Praticamente la totalità degli interpellati esprime il forte desiderio di una valorizzazione contemporanea della memoria di Berlusconi, in termini istituzionali o attraverso una fondazione o magari una realtà museale a lui dedicata. Ma in ogni caso – inutile girarci intorno – il perdurare di una simile onda di affetto e ammirazione rende interessante anche la prospettiva futura di uno spazio politico propriamente detto. Il vero enigma è come riempirlo, anche perché la lunga parabola berlusconiana offre suggestioni assai differenti tra loro: ci sono state fasi in cui un Berlusconi elettoralmente fortissimo (e ben assistito culturalmente da figure come Antonio Martino e Paolo Del Debbio, e più avanti da pochissime altre) aveva scelto le parole d’ordine della “rivoluzione liberale”.

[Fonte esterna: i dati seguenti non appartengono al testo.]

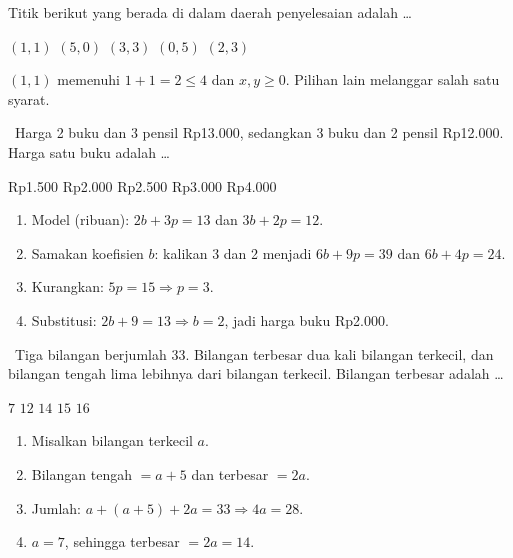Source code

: \documentclass[11pt,a4paper]{exam}
\newenvironment{langkah}{%
  \begin{enumerate}[label=\textbf{Langkah \arabic*:},leftmargin=2.6em,
    itemsep=2pt,topsep=2pt]}{\end{enumerate}}
\newcommand{\Adv}{{\footnotesize\textsf{\textcolor{oranye}{[Advanced]}}}\ }
\begin{document}
\begin{questions}
Titik berikut yang berada di dalam daerah penyelesaian adalah \dots
\begin{choices}
\CorrectChoice $(1,1)$ \choice $(5,0)$ \choice $(3,3)$ \choice $(0,5)$ \choice $(2,3)$
\end{choices}
\begin{solution}$(1,1)$ memenuhi $1+1=2\le 4$ dan $x,y\ge 0$. Pilihan lain melanggar
salah satu syarat.\end{solution}

\question \Adv Harga 2 buku dan 3 pensil Rp13.000, sedangkan 3 buku dan 2 pensil
Rp12.000. Harga satu buku adalah \dots
\begin{choices}
\choice Rp1.500 \CorrectChoice Rp2.000 \choice Rp2.500 \choice Rp3.000 \choice Rp4.000
\end{choices}
\begin{solution}
\begin{langkah}
\item Model (ribuan): $2b+3p=13$ dan $3b+2p=12$.
\item Samakan koefisien $b$: kalikan 3 dan 2 menjadi $6b+9p=39$ dan $6b+4p=24$.
\item Kurangkan: $5p = 15 \Rightarrow p = 3$.
\item Substitusi: $2b + 9 = 13 \Rightarrow b = 2$, jadi harga buku Rp2.000.
\end{langkah}
\end{solution}

\question \Adv Tiga bilangan berjumlah 33. Bilangan terbesar dua kali bilangan
terkecil, dan bilangan tengah lima lebihnya dari bilangan terkecil. Bilangan
terbesar adalah \dots
\begin{choices}
\choice $7$ \choice $12$ \CorrectChoice $14$ \choice $15$ \choice $16$
\end{choices}
\begin{solution}
\begin{langkah}
\item Misalkan bilangan terkecil $a$.
\item Bilangan tengah $= a+5$ dan terbesar $= 2a$.
\item Jumlah: $a + (a+5) + 2a = 33 \Rightarrow 4a = 28$.
\item $a = 7$, sehingga terbesar $= 2a = 14$.
\end{langkah}
\end{solution}


\end{questions}
\end{document}
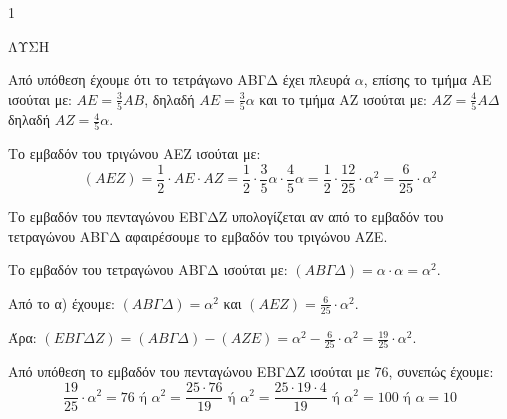 \begin{ylh}{1}
    \item [Ύλη από εικόνα]
\end{ylh}
ΛΥΣΗ

Από υπόθεση έχουμε ότι το τετράγωνο ΑΒΓΔ έχει πλευρά $\alpha$, επίσης το τμήμα ΑΕ ισούται με: $AE = \frac{3}{5} AB$, δηλαδή $AE = \frac{3}{5} \alpha$ και το τμήμα ΑΖ ισούται με: $AZ = \frac{4}{5} A\Delta$ δηλαδή $AZ = \frac{4}{5} \alpha$.

\begin{alist}
\item Το εμβαδόν του τριγώνου ΑΕΖ ισούται με:
\[ (AEZ) = \frac{1}{2} \cdot AE \cdot AZ = \frac{1}{2} \cdot \frac{3}{5} \alpha \cdot \frac{4}{5} \alpha = \frac{1}{2} \cdot \frac{12}{25} \cdot \alpha^2 = \frac{6}{25} \cdot \alpha^2 \]
\item Το εμβαδόν του πενταγώνου ΕΒΓΔΖ υπολογίζεται αν από το εμβαδόν του τετραγώνου ΑΒΓΔ αφαιρέσουμε το εμβαδόν του τριγώνου ΑΖΕ.
\end{alist}

Το εμβαδόν του τετραγώνου ΑΒΓΔ ισούται με: $(AB\Gamma\Delta) = \alpha \cdot \alpha = \alpha^2$.

Από το α) έχουμε: $(AB\Gamma\Delta) = \alpha^2$ και $(AEZ) = \frac{6}{25} \cdot \alpha^2$.

Άρα: $(EB\Gamma\Delta Z) = (AB\Gamma\Delta) - (AZE) = \alpha^2 - \frac{6}{25} \cdot \alpha^2 = \frac{19}{25} \cdot \alpha^2$.

Από υπόθεση το εμβαδόν του πενταγώνου ΕΒΓΔΖ ισούται με 76, συνεπώς έχουμε:
\[ \frac{19}{25} \cdot \alpha^2 = 76 \text{ ή } \alpha^2 = \frac{25 \cdot 76}{19} \text{ ή } \alpha^2 = \frac{25 \cdot 19 \cdot 4}{19} \text{ ή } \alpha^2 = 100 \text{ ή } \alpha = 10 \]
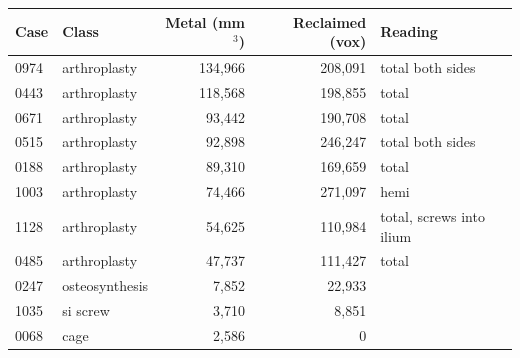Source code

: \begin{tabular}{llrrl}
\hline
Case & Class & Metal (mm$^3$) & Reclaimed (vox) & Reading \\
\hline
0974 & arthroplasty & 134,966 & 208,091 & total both sides \\
0443 & arthroplasty & 118,568 & 198,855 & total \\
0671 & arthroplasty & 93,442 & 190,708 & total \\
0515 & arthroplasty & 92,898 & 246,247 & total both sides \\
0188 & arthroplasty & 89,310 & 169,659 & total \\
1003 & arthroplasty & 74,466 & 271,097 & hemi \\
1128 & arthroplasty & 54,625 & 110,984 & total, screws into ilium \\
0485 & arthroplasty & 47,737 & 111,427 & total \\
0247 & osteosynthesis & 7,852 & 22,933 &  \\
1035 & si screw & 3,710 & 8,851 &  \\
0068 & cage & 2,586 & 0 &  \\
\hline
\end{tabular}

Ahinoi, poco realizzata, come si sa: ma quei messaggi disponevano comunque di una potenza e di una freschezza che li renderebbero meritevoli di essere testati in una nuova stagione. Penso alla battaglia liberale e liberista contro le tre oppressioni (fiscale, giudiziaria, burocratica), alle campagne anti-tasse, a un forte coraggio e all’assenza di complessi di inferiorità verso il vecchio establishment istituzionale, finanziario e culturale. Mentre ci sono state altre stagioni (in genere, quelle di minor consenso elettorale e di maggiore assalto giudiziario contro di lui) in cui il Cav si adattò a una linea decisamente meno ambiziosa, più interna al perimetro dei palazzi romani, tra sostegno a governi tecnici e di larga coalizione e un meno eccitante moderatismo.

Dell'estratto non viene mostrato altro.